AT THE BEGINNING of Portland Playhouse’s How I Learned What I Learned, Victor Mack, in the role of playwright August Wilson, takes off a long-sleeved shirt to reveal a black t-shirt underneath, emblazoned with the text: “I AM SUPPOSED TO BE WHITE.”
It’s a sequence that pays homage to Mr. Rogers’ coming-home routine, and a jarring convergence of humor, political commentary, and subtle camp, a dislocating call to attention that signals what’s to come over the next 90 minutes.

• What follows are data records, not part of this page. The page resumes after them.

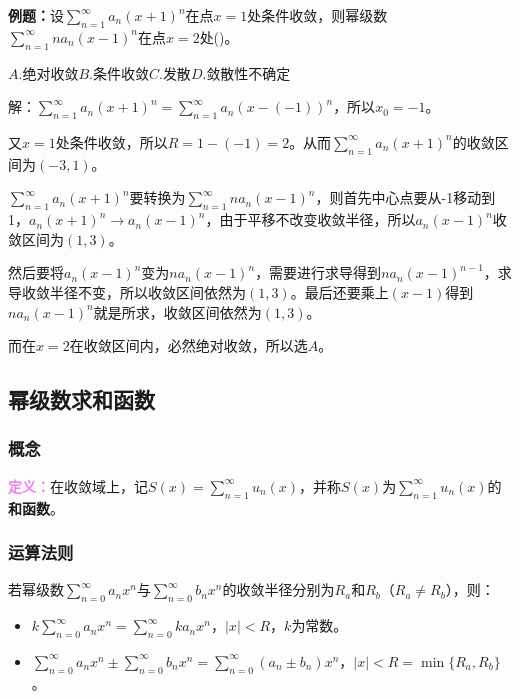 \documentclass[UTF8, 12pt]{ctexart}
\begin{document}
\textbf{例题：}设$\sum\limits_{n=1}^\infty a_n(x+1)^n$在点$x=1$处条件收敛，则幂级数$\sum\limits_{n=1}^\infty na_n(x-1)^n$在点$x=2$处()。

$A.$绝对收敛\qquad$B.$条件收敛\qquad$C.$发散\qquad$D.$敛散性不确定

解：$\sum\limits_{n=1}^\infty a_n(x+1)^n=\sum\limits_{n=1}^\infty a_n(x-(-1))^n$，所以$x_0=-1$。

又$x=1$处条件收敛，所以$R=1-(-1)=2$。从而$\sum\limits_{n=1}^\infty a_n(x+1)^n$的收敛区间为$(-3,1)$。

$\sum\limits_{n=1}^\infty a_n(x+1)^n$要转换为$\sum\limits_{n=1}^\infty na_n(x-1)^n$，则首先中心点要从-1移动到1，$a_n(x+1)^n\to a_n(x-1)^n$，由于平移不改变收敛半径，所以$a_n(x-1)^n$收敛区间为$(1,3)$。

然后要将$a_n(x-1)^n$变为$na_n(x-1)^n$，需要进行求导得到$na_n(x-1)^{n-1}$，求导收敛半径不变，所以收敛区间依然为$(1,3)$。最后还要乘上$(x-1)$得到$na_n(x-1)^n$就是所求，收敛区间依然为$(1,3)$。

而在$x=2$在收敛区间内，必然绝对收敛，所以选$A$。

\subsection{幂级数求和函数}

\subsubsection{概念}

\textcolor{violet}{\textbf{定义：}}在收敛域上，记$S(x)=\sum\limits_{n=1}^\infty u_n(x)$，并称$S(x)$为$\sum\limits_{n=1}^\infty u_n(x)$的\textbf{和函数}。

\subsubsection{运算法则}

若幂级数$\sum\limits_{n=0}^\infty a_nx^n$与$\sum\limits_{n=0}^\infty b_nx^n$的收敛半径分别为$R_a$和$R_b$（$R_a\neq R_b$），则：

\begin{itemize}
    \item $k\sum\limits_{n=0}^\infty a_nx^n=\sum\limits_{n=0}^\infty ka_nx^n$，$\vert x\vert<R$，$k$为常数。
    \item $\sum\limits_{n=0}^\infty a_nx^n\pm\sum\limits_{n=0}^\infty b_nx^n=\sum\limits_{n=0}^\infty (a_n\pm b_n)x^n$，$\vert x\vert<R=\min\{R_a,R_b\}$。
\end{itemize}
\end{document}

How I Learned What I Learned is an odd play: A biographical one-man show written by the man himself late in his career, it’s more stream-of-consciousness than plot-focused, a meandering conversation with one of the giants of American theater. Like Wilson’s other plays, it’s a provocative examination of identity and a condemnation of racism. But it has a rougher, more associative feel than the wholly realized fictional worlds in productions like Ma Rainey’s Black Bottom. Cycling through disparate episodes in Wilson’s life, How I Learned What I Learned oscillates with deceptive ease between a self-effacing portrait of the artist as a young, bumbling poet, and a damning account of his experiences with racism (try not to be implicated by Wilson’s discussion of so-called “colorblindness”).

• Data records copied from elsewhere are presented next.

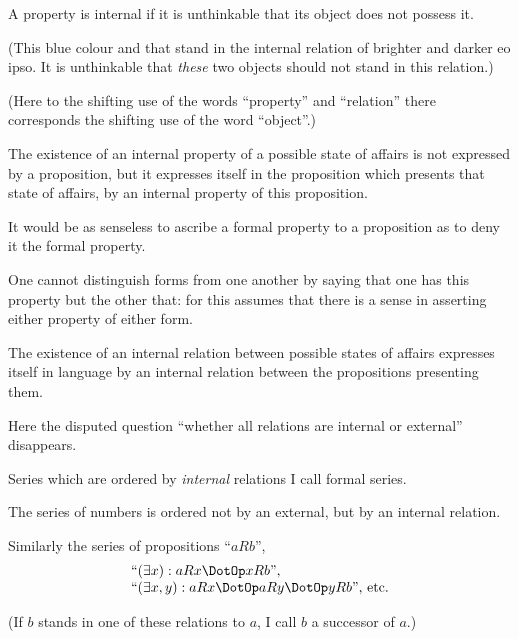 {A property is internal if it is unthinkable that
its object does not possess it.

(This blue colour and that stand in the internal
relation of brighter and darker eo ipso. It is
unthinkable that \emph{these} two objects should not stand
in this relation.)

(Here to the shifting use of the words ``property''
and ``relation'' there corresponds the shifting use
of the word ``object''.)}


{The existence of an internal property of a possible
state of affairs is not expressed by a proposition,
but it expresses itself in the proposition which
presents that state of affairs, by an internal property
of this proposition.

It would be as senseless to ascribe a formal
property to a proposition as to deny it the formal
property.}


{One cannot distinguish forms from one another
by saying that one has this property but the other
that: for this assumes that there is a sense in asserting
either property of either form.}


{The existence of an internal relation between
possible states of affairs expresses itself in language
by an internal relation between the propositions
presenting them.}


{Here the disputed question ``whether all relations
are internal or external'' disappears.}


{Series which are ordered by \emph{internal} relations I
call formal series.

The series of numbers is ordered not by an
external, but by an internal relation.

Similarly the series of propositions ``$aRb$'',
\[
\begin{array}{l}
``(\exists x) : aRx \DotOp xRb\text{'',}\\
``(\exists x,y) : aRx \DotOp aRy \DotOp yRb\text{'', etc.}
\end{array}
\]

(If $b$ stands in one of these relations to $a$, I call
$b$ a successor of $a$.)}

That’s a huge range for an actor to take on—as if portraying a big-deal artist like Wilson weren’t a heavy enough ask on its own—but under the direction of August Wilson Red Door Project Co-Founder and Artistic Director Kevin Jones, Victor Mack absolutely sells you on his Wilson. Instead of attempting a flawless impersonation, he taps into Wilson’s humor and warmth: He’s not an icon, he’s a character, and a charming, wholly convincing one at that. The night I attended, an audience member’s cell phone went off during the play (HERE IS A REMINDER TO SILENCE YOUR FUCKING PHONE IN THE THEATER) and with only a stern, knowing look and the repetition of an earlier line, Mack turned it into a funny, incisive commentary on privilege, all without missing a beat. Though it was certainly a high point of the performance, it wasn’t an anomaly.
If you’ve seen Wilson’s plays, you’ll enjoy this look into the playwright himself. If you haven’t, it may make for a more challenging watch, but I’d urge you to see it anyway. It’s a brave, freewheeling meditation on race and art, and it’s also a funny, warmhearted account of one man’s roundabout ascension into the American canon of theater.